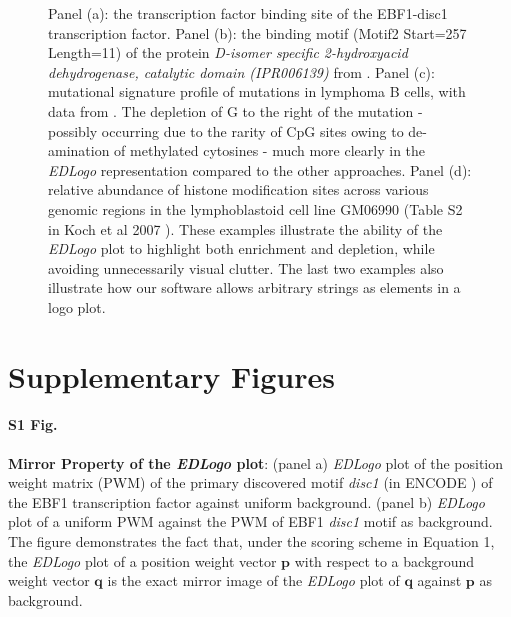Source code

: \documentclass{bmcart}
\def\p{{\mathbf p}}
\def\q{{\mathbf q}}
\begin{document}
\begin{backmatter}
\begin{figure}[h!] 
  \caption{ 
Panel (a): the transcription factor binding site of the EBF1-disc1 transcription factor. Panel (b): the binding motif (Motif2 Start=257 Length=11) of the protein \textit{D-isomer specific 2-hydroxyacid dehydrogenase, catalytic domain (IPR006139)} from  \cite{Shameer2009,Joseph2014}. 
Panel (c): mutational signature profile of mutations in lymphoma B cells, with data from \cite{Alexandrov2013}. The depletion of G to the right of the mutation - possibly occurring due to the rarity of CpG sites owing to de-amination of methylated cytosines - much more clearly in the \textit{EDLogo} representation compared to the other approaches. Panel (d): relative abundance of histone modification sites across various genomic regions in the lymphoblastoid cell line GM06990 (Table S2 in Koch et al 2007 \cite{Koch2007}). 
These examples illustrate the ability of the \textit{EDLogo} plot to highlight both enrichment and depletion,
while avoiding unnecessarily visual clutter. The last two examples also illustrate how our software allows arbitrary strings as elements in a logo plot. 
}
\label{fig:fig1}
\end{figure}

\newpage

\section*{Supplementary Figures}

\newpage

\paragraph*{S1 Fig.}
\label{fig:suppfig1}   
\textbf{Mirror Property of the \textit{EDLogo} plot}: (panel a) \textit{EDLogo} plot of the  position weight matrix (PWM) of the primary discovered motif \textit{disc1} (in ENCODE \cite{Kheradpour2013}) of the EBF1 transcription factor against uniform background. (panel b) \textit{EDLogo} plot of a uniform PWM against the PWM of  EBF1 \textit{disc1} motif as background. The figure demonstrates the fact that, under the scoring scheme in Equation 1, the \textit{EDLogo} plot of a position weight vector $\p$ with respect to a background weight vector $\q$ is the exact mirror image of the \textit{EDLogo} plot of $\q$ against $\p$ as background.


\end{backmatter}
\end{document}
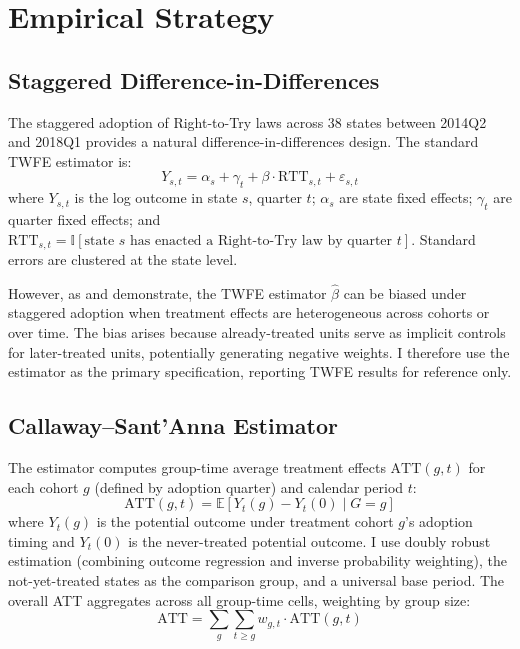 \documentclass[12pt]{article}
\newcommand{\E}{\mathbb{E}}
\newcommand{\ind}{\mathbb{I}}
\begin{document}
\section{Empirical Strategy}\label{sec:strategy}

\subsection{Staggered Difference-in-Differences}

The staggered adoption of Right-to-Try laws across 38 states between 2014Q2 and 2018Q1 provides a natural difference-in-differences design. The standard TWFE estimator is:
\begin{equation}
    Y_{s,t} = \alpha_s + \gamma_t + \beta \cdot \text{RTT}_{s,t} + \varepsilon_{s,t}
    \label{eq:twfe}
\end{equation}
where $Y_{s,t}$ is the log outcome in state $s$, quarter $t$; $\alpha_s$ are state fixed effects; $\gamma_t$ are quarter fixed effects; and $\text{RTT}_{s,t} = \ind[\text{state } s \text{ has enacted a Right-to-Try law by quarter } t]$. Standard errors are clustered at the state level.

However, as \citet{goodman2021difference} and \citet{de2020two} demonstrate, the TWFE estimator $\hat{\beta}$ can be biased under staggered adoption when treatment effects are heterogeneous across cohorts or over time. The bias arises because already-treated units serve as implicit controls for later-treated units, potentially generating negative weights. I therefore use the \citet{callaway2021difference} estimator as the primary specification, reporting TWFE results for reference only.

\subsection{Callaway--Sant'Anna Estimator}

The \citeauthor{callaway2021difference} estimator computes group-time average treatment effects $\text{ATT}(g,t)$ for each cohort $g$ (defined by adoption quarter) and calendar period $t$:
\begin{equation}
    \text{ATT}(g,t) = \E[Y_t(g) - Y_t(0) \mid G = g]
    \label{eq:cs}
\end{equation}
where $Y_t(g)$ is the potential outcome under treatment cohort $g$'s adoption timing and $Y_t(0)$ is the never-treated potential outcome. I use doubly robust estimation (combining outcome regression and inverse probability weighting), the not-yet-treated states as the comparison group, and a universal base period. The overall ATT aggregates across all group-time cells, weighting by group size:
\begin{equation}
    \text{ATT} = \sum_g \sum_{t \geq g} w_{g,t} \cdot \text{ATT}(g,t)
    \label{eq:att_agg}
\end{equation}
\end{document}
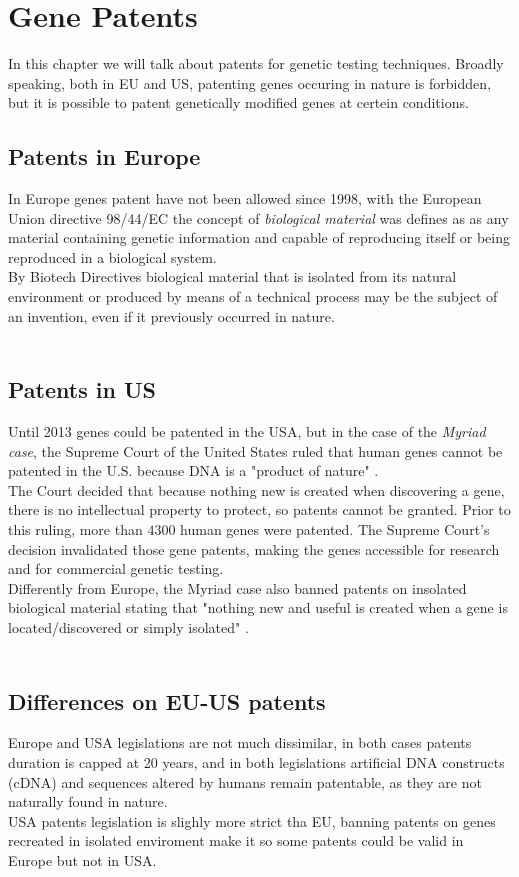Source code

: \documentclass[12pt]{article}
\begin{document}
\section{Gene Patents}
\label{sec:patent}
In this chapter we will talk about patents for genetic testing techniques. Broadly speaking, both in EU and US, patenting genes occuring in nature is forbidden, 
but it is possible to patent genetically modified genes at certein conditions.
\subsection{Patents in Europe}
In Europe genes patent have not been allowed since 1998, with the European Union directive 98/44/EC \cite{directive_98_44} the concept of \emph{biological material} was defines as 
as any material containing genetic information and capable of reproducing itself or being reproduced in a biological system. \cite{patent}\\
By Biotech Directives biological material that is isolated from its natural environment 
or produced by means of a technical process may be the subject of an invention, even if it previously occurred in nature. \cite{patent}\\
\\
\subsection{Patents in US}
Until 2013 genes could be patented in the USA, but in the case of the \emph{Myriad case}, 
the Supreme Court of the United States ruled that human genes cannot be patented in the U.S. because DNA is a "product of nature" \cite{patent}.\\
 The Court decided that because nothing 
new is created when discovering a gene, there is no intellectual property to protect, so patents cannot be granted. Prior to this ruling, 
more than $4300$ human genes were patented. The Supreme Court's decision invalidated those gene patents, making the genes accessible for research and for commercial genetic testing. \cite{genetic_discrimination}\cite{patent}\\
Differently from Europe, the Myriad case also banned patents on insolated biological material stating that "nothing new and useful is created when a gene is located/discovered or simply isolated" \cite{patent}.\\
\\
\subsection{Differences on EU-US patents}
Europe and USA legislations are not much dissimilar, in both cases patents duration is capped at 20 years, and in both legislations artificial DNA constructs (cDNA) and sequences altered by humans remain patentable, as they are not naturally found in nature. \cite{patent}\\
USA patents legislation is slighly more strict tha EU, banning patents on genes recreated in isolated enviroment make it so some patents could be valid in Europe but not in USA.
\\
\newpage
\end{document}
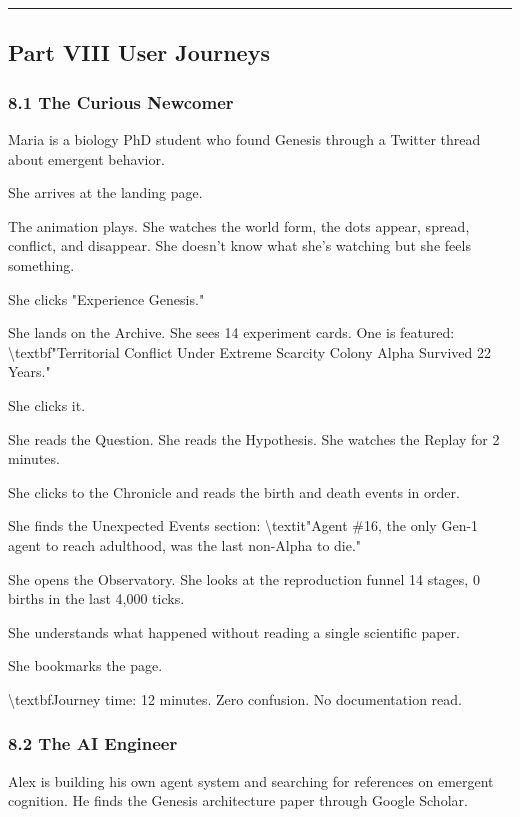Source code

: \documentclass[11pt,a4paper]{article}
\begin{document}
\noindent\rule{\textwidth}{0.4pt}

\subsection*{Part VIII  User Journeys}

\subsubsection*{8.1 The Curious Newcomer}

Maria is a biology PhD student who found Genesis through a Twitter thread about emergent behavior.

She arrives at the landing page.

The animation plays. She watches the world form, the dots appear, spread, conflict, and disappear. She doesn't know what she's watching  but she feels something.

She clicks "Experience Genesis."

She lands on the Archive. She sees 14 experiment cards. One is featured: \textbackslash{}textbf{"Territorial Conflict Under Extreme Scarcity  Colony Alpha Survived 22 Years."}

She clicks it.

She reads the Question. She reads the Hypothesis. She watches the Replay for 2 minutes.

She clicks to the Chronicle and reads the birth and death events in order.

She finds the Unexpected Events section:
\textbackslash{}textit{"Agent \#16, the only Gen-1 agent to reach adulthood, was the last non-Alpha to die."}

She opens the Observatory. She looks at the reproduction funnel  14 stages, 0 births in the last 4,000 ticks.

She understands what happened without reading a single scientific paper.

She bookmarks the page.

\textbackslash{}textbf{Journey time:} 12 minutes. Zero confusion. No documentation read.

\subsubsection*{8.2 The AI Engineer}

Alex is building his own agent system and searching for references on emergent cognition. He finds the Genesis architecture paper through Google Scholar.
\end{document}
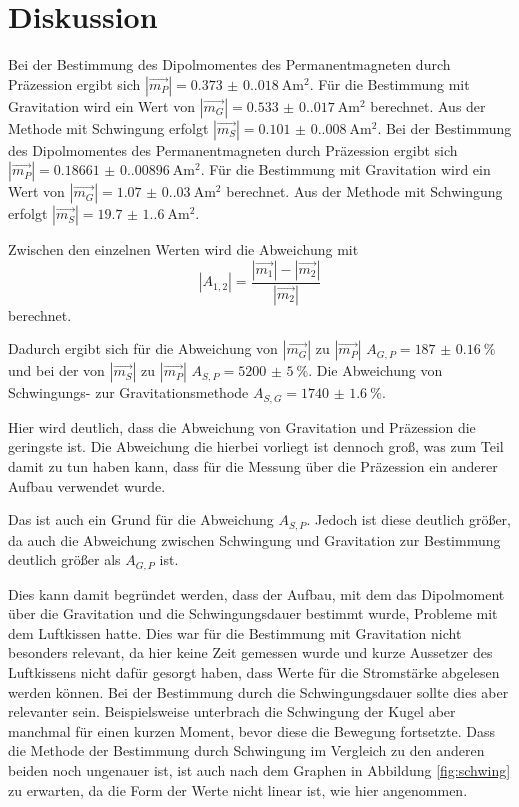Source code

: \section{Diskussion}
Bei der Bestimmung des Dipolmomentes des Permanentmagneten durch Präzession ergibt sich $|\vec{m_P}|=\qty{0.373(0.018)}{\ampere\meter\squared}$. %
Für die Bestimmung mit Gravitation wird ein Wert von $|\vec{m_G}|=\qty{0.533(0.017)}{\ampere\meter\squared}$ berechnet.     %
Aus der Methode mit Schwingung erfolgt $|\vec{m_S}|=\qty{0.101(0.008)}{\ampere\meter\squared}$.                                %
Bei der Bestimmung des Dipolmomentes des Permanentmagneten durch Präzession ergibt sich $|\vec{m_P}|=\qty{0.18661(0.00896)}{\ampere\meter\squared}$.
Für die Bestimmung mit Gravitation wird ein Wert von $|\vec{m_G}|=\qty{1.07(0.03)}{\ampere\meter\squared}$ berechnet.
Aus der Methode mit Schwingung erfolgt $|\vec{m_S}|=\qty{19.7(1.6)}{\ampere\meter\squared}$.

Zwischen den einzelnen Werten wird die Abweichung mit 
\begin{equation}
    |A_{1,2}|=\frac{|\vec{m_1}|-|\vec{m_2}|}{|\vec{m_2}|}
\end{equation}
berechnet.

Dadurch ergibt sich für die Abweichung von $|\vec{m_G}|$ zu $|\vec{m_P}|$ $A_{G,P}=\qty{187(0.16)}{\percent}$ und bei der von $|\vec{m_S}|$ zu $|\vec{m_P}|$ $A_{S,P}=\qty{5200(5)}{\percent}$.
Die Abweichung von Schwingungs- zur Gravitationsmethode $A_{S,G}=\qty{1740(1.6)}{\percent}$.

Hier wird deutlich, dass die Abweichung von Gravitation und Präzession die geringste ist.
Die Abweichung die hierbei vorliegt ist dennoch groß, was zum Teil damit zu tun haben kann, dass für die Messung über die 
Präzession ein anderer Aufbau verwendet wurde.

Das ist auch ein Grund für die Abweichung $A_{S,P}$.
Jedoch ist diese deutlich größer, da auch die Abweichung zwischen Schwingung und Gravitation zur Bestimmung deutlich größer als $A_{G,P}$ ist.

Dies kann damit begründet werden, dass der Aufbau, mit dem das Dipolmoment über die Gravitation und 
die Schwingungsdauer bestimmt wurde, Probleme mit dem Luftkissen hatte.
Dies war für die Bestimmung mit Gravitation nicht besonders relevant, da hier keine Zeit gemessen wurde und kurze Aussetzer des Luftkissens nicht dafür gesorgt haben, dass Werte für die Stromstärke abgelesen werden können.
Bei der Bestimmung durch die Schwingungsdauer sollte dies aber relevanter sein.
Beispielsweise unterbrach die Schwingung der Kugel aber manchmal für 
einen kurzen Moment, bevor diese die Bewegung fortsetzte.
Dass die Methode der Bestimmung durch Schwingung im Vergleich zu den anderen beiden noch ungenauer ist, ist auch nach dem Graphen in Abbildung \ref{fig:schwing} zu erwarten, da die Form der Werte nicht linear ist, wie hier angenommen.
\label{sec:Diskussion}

§

Which lines hold the string "berechnet"? Copy all of them from the data above.

Für die Bestimmung mit Gravitation wird ein Wert von $|\vec{m_G}|=\qty{0.533(0.017)}{\ampere\meter\squared}$ berechnet.     %
Für die Bestimmung mit Gravitation wird ein Wert von $|\vec{m_G}|=\qty{1.07(0.03)}{\ampere\meter\squared}$ berechnet.
berechnet.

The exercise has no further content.